The response must contain each line of the material that holds "analysts".

● ● ● ● ● ● ●

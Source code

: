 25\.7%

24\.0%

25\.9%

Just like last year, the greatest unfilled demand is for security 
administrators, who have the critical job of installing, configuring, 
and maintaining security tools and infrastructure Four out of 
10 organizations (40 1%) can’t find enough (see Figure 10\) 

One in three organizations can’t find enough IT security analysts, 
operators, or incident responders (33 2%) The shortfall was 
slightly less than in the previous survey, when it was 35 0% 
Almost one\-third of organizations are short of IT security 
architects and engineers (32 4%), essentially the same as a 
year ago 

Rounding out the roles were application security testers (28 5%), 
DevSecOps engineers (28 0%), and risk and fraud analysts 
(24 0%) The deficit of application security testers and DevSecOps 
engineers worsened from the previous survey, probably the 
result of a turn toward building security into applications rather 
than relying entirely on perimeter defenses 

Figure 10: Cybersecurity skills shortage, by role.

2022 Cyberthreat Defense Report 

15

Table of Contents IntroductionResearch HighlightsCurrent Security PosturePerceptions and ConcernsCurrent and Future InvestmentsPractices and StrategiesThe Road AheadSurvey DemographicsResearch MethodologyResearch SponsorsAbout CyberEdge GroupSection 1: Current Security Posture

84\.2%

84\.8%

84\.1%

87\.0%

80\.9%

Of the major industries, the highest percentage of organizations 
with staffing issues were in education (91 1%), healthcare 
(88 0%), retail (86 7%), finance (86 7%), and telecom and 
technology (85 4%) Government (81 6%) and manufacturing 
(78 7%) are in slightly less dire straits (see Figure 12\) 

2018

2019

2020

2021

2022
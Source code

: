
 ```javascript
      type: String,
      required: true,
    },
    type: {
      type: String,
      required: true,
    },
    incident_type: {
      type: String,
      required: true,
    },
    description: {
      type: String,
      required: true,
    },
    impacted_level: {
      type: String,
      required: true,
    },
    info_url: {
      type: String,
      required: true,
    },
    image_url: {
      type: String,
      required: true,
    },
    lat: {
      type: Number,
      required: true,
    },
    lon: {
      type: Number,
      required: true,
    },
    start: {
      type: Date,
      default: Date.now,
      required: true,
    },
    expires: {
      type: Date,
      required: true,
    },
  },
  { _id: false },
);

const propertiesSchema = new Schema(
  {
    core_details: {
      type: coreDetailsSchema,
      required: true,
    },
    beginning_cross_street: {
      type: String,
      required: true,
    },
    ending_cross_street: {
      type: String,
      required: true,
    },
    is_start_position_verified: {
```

● ● ● ● ● ● ●

**THE COMPLETED TASK**.
One in three organizations can’t find enough IT security analysts, 
DevSecOps engineers (28 0%), and risk and fraud analysts 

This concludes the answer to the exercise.